Congressman Faleomavaega announced today that in a letter dated February 14, 2008 he informed Chairman George Miller of the House Committee on Education and the Workforce, that he has introduced H.R.5154, legislation to amend the federal minimum wage law. The proposed amendment will condition further increases in minimum wage applicable to American Samoa and the Commonwealth of the Northern Mariana Islands (CNMI) on a determination by the Secretary of Labor that such increases will not have an adverse impact on the economies of American Samoa and the Commonwealth of the Northern Mariana Islands.
Congressman Faleomavaega’s letter was copied to Senator Daniel Inouye, Chairman Nick Rahall of the House Committee on Resources, Congressman Don Young, Ranking Member on House Committee on Resources, Chairwoman Donna Christensen of the House Subcommittee on Insular Affairs, Governor Benigno Fitial of CNMI, Governor Togiola Tulafono of American Samoa, Senate President Lolo Moliga and Senators of the Fono, and Speaker Savali Ale and Representatives of the Fono. A complete text of the letter is included below:
Dear Chairman Miller:
On January 25, 2008, the U.S. Department of Labor (DOL) issued its report on the impact of increased minimum wages in American Samoa and the Commonwealth of the Northern Mariana Islands (CNMI). The study was undertaken in response to Public Law (P.L.) 110-28 which increased minimum wage by fifty cents per hour in American Samoa and CNMI on July 24 and July 25, 2007, respectively. P.L. 110-28 also mandated an automatic increase, or escalator clauses, of fifty cents per hour every year thereafter until 2014 for American Samoa, and 2015 for CNMI.
While I supported a one-time increase of fifty cents per hour for American Samoa’s cannery workers and lowest-paid government employees making less than $5.15 per hour, I opposed escalator clauses which I believed would be detrimental to both economies. As you may know, the DOL report concludes that “neither Chicken of the Sea nor StarKist has reduced output or working hours in immediate response to the first fifty-cent increase in the minimum wage”, and I am pleased by this outcome.
Regarding automatic increases, or escalator clauses, every year thereafter, the report also supports what I have said from the outset. Our economy cannot afford automatic increases in minimum wage. Automatic increases could lead to the closing of both canneries which would devastate the local economy “resulting in massive layoffs and insurmountable financial difficulties.”

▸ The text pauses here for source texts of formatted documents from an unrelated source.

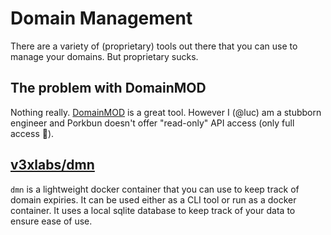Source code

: # Domain Management

There are a variety of (proprietary) tools out there that you can use to manage your domains.
But proprietary sucks.

## The problem with DomainMOD

Nothing really. [DomainMOD](https://domainmod.org/) is a great tool.
However I (@luc) am a stubborn engineer and Porkbun doesn't offer "read-only" API access (only full access 🙈).

## [v3xlabs/dmn](https://github.com/v3xlabs/dmn)

`dmn` is a lightweight docker container that you can use to keep track of domain expiries.
It can be used either as a CLI tool or run as a docker container. It uses a local sqlite database to keep track of your data to ensure ease of use.
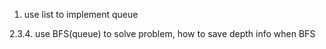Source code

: 1. use list to implement queue

2.3.4. use BFS(queue) to solve problem, how to save depth info when BFS
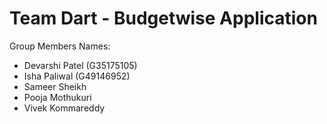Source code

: # Team Dart - Budgetwise Application

Group Members Names:
- Devarshi Patel (G35175105)
- Isha Paliwal (G49146952)
- Sameer Sheikh
- Pooja Mothukuri
- Vivek Kommareddy
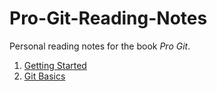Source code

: # Pro-Git-Reading-Notes
Personal reading notes for the book *Pro Git*.

1. [Getting Started](./Getting-Started.md)
2. [Git Basics](./Git-Basics.md)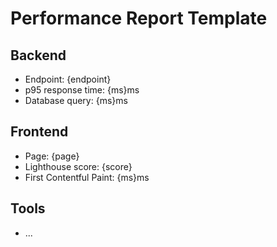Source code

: # Performance Report Template

## Backend
- Endpoint: {endpoint}
- p95 response time: {ms}ms
- Database query: {ms}ms

## Frontend
- Page: {page}
- Lighthouse score: {score}
- First Contentful Paint: {ms}ms

## Tools
- ...
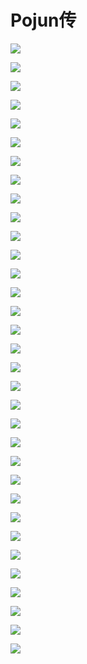 # Pojun传

![](/others/Pojun传/1.png)

![](/others/Pojun传/2.png)

![](/others/Pojun传/3.png)

![](/others/Pojun传/4.png)

![](/others/Pojun传/5.png)

![](/others/Pojun传/6.png)

![](/others/Pojun传/7.png)

![](/others/Pojun传/8.png)

![](/others/Pojun传/9.png)

![](/others/Pojun传/10.png)

![](/others/Pojun传/11.png)

![](/others/Pojun传/12.png)

![](/others/Pojun传/13.png)

![](/others/Pojun传/14.png)

![](/others/Pojun传/15.png)

![](/others/Pojun传/16.png)

![](/others/Pojun传/17.png)

![](/others/Pojun传/18.png)

![](/others/Pojun传/19.png)

![](/others/Pojun传/20.png)

![](/others/Pojun传/21.png)

![](/others/Pojun传/22.png)

![](/others/Pojun传/23.png)

![](/others/Pojun传/24.png)

![](/others/Pojun传/25.png)

![](/others/Pojun传/26.png)

![](/others/Pojun传/27.png)

![](/others/Pojun传/28.png)

![](/others/Pojun传/29.png)

![](/others/Pojun传/30.png)

![](/others/Pojun传/31.png)

![](/others/Pojun传/32.png)

![](/others/Pojun传/33.png)
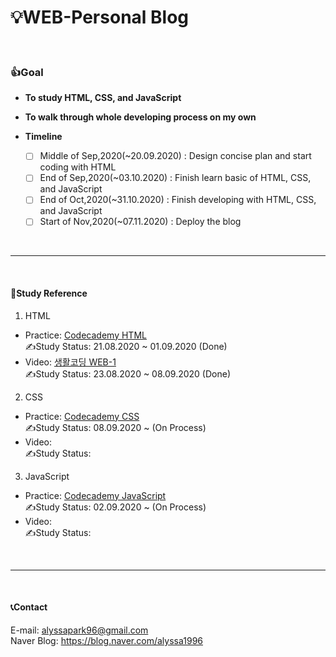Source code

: # 💡WEB-Personal Blog

<br/>

### 👍Goal
* **To study HTML, CSS, and JavaScript**
* **To walk through whole developing process on my own**

* **Timeline**
  * [ ] Middle of Sep,2020(~20.09.2020) : Design concise plan and start coding with HTML
  * [ ] End of Sep,2020(~03.10.2020) : Finish learn basic of HTML, CSS, and JavaScript
  * [ ] End of Oct,2020(~31.10.2020) : Finish developing with HTML, CSS, and JavaScript
  * [ ] Start of Nov,2020(~07.11.2020) : Deploy the blog

<br/>

* * *

<br/>

#### 📖Study Reference
1. HTML
  * Practice: [Codecademy HTML](https://www.codecademy.com/learn/learn-html)     
     ✍Study Status: 21.08.2020 ~ 01.09.2020 (Done)
  * Video: [생활코딩 WEB-1](https://www.youtube.com/watch?v=tZooW6PritE&list=PLuHgQVnccGMDZP7FJ_ZsUrdCGH68ppvPb)     
     ✍Study Status: 23.08.2020 ~ 08.09.2020 (Done)
 
2. CSS
  * Practice: [Codecademy CSS](https://www.codecademy.com/learn/learn-css)     
    ✍Study Status: 08.09.2020 ~ (On Process)
  * Video:     
    ✍Study Status:
 
3. JavaScript
  * Practice: [Codecademy JavaScript](https://www.codecademy.com/learn/introduction-to-javascript)     
    ✍Study Status: 02.09.2020 ~ (On Process)
  * Video:     
    ✍Study Status:
 
<br/>

* * *

<br/>
 
 #### 📞Contact
E-mail: <alyssapark96@gmail.com>   
  Naver Blog: <https://blog.naver.com/alyssa1996>
 
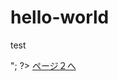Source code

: # hello-world
test

<?php

setcookie('value',100);
?>
<html>
    <body>
<?php
    $getcookie=$_COOKIE['value'];
    print"このページ1のクッキーの値は「".$getcookie."」です<br/>";
?>
        <a href ="page2.php">ページ２へ</a>
    </body>
</html>
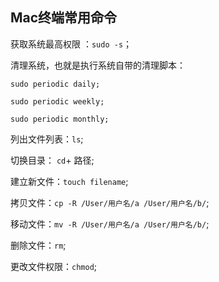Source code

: ## Mac终端常用命令

获取系统最高权限 ：`sudo -s`；

清理系统，也就是执行系统自带的清理脚本：

	sudo periodic daily;

	sudo periodic weekly;

	sudo periodic monthly;

列出文件列表：`ls`;

切换目录： `cd`+ 路径;

建立新文件：`touch filename`;

拷贝文件：`cp -R /User/用户名/a /User/用户名/b/`;

移动文件：`mv -R /User/用户名/a /User/用户名/b/`;

删除文件：`rm`;

更改文件权限：`chmod`;
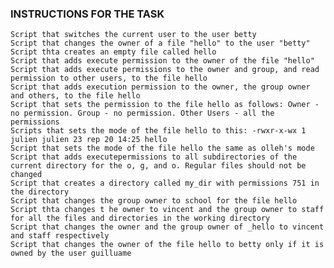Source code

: ### INSTRUCTIONS FOR THE TASK
	Script that switches the current user to the user betty
	Script that changes the owner of a file "hello" to the user "betty"
	Script thta creates an empty file called hello
	Script that adds execute permission to the owner of the file "hello"
	Script that adds execute permissions to the owner and group, and read permission to other users, to the file hello
	Script that adds execution permission to the owner, the group owner and others, to the file hello
	Script that sets the permission to the file hello as follows: Owner - no permission. Group - no permission. Other Users - all the permissions
	Scripts that sets the mode of the file hello to this: -rwxr-x-wx 1 julien julien 23 rep 20 14:25 hello
	Script that sets the mode of the file hello the same as olleh's mode
	Script that adds executepermissions to all subdirectories of the current directory for the o, g, and o. Regular files should not be changed
	Script that creates a directory called my_dir with permissions 751 in the directory
	Script that changes the group owner to school for the file hello
	Script thta changes t he owner to vincent and the group owner to staff for all the files and directories in the working directory
	Script that changes the owner and the group owner of _hello to vincent and staff respectively
	Script that changes the owner of the file hello to betty only if it is owned by the user guilluame
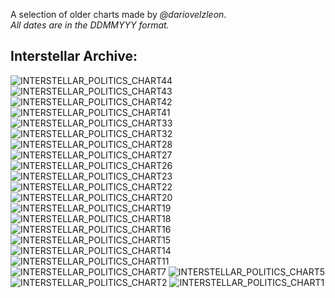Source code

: <link rel="stylesheet" href="assets/css/style.css">
<!-- STYLES ABOVE - DO NOT REMOVE -->

A selection of older charts made by *@dariovelzleon*.\
*All dates are in the DDMMYYY format.*


## Interstellar Archive:

<img src="https://miiiiiilaaaan.github.io/PoliticalChart/Archive/ISA/INTERSTELLAR_POLITICS_CHART(44).png" alt="INTERSTELLAR_POLITICS_CHART44">

<img src="https://miiiiiilaaaan.github.io/PoliticalChart/Archive/ISA/INTERSTELLAR POLITICS CHART(43).png" alt="INTERSTELLAR_POLITICS_CHART43">

<img src="https://miiiiiilaaaan.github.io/PoliticalChart/Archive/ISA/INTERSTELLAR POLITICS CHART(42).png" alt="INTERSTELLAR_POLITICS_CHART42">

<img src="https://miiiiiilaaaan.github.io/PoliticalChart/Archive/ISA/INTERSTELLAR POLITICS CHART(41).png" alt="INTERSTELLAR_POLITICS_CHART41">

<img src="https://miiiiiilaaaan.github.io/PoliticalChart/Archive/ISA/INTERSTELLAR POLITICS CHART(33).png" alt="INTERSTELLAR_POLITICS_CHART33">

<img src="https://miiiiiilaaaan.github.io/PoliticalChart/Archive/ISA/INTERSTELLAR POLITICS CHART(32).png" alt="INTERSTELLAR_POLITICS_CHART32">

<img src="https://miiiiiilaaaan.github.io/PoliticalChart/Archive/ISA/INTERSTELLAR POLITICS CHART(28).png" alt="INTERSTELLAR_POLITICS_CHART28">

<img src="https://miiiiiilaaaan.github.io/PoliticalChart/Archive/ISA/INTERSTELLAR POLITICS CHART(27).png" alt="INTERSTELLAR_POLITICS_CHART27">

<img src="https://miiiiiilaaaan.github.io/PoliticalChart/Archive/ISA/INTERSTELLAR POLITICS CHART(26).png" alt="INTERSTELLAR_POLITICS_CHART26">

<img src="https://miiiiiilaaaan.github.io/PoliticalChart/Archive/ISA/INTERSTELLAR POLITICS CHART(23).png" alt="INTERSTELLAR_POLITICS_CHART23">

<img src="https://miiiiiilaaaan.github.io/PoliticalChart/Archive/ISA/INTERSTELLAR POLITICS CHART(22).png" alt="INTERSTELLAR_POLITICS_CHART22">

<img src="https://miiiiiilaaaan.github.io/PoliticalChart/Archive/ISA/INTERSTELLAR POLITICS CHART(20).png" alt="INTERSTELLAR_POLITICS_CHART20">

<img src="https://miiiiiilaaaan.github.io/PoliticalChart/Archive/ISA/INTERSTELLAR POLITICS CHART(19).png" alt="INTERSTELLAR_POLITICS_CHART19">

<img src="https://miiiiiilaaaan.github.io/PoliticalChart/Archive/ISA/INTERSTELLAR POLITICS CHART(18).png" alt="INTERSTELLAR_POLITICS_CHART18">

<img src="https://miiiiiilaaaan.github.io/PoliticalChart/Archive/ISA/INTERSTELLAR POLITICS CHART(16).png" alt="INTERSTELLAR_POLITICS_CHART16">

<img src="https://miiiiiilaaaan.github.io/PoliticalChart/Archive/ISA/INTERSTELLAR POLITICS CHART(15).png" alt="INTERSTELLAR_POLITICS_CHART15">

<img src="https://miiiiiilaaaan.github.io/PoliticalChart/Archive/ISA/INTERSTELLAR POLITICS CHART(14).png" alt="INTERSTELLAR_POLITICS_CHART14">

<img src="https://miiiiiilaaaan.github.io/PoliticalChart/Archive/ISA/INTERSTELLAR POLITICS CHART(11).png" alt="INTERSTELLAR_POLITICS_CHART11">

<img src="https://miiiiiilaaaan.github.io/PoliticalChart/Archive/ISA/INTERSTELLAR POLITICS CHART(7).png" alt="INTERSTELLAR_POLITICS_CHART7">

<img src="https://miiiiiilaaaan.github.io/PoliticalChart/Archive/ISA/INTERSTELLAR POLITICS CHART(5).png" alt="INTERSTELLAR_POLITICS_CHART5">

<img src="https://miiiiiilaaaan.github.io/PoliticalChart/Archive/ISA/INTERSTELLAR POLITICS CHART(2).png" alt="INTERSTELLAR_POLITICS_CHART2">

<img src="https://miiiiiilaaaan.github.io/PoliticalChart/Archive/ISA/INTERSTELLAR POLITICS CHART(1).png" alt="INTERSTELLAR_POLITICS_CHART1">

According to the DOL, when our canneries go, their closure will have a ripple effect on our economy and could amount to a loss of 7,825 jobs. Given that the United States Territory of American Samoa lies 2,300 miles southwest of Hawaii, covers a land area of 76 square miles, has a population of almost 70,000 and a per capita income of $4,300 per year, American Samoa cannot afford, at this time, to lose either cannery until such time as it can diversify its economy.
This is why I have introduced H.R. 5154 to end automatic increases, or escalator clauses. I am also working to extend 30A tax benefits. Even though I believe our canneries will one day depart despite these incentives, it is important for American Samoa to give its tuna canneries every reason to stay until the time comes for them to move elsewhere.
I also believe it is important to help CNMI protect its economy, and H.R. 5154 would do this. If passed, H.R. 5154 would empower the DOL, in consultation with the Secretary of the Interior and the governments of American Samoa and CNMI, to conduct economic assessments every two years to determine when and if our economies can absorb future increases.
I want to convey my personal thanks to you for sending two professional staff members from your Committee to the field hearing being held on the economic effects of the recently increased minimum wage. The field hearing is being held at my request by the House Resources’ Subcommittee on Insular Affairs and will take place in American Samoa on February 22, 2008.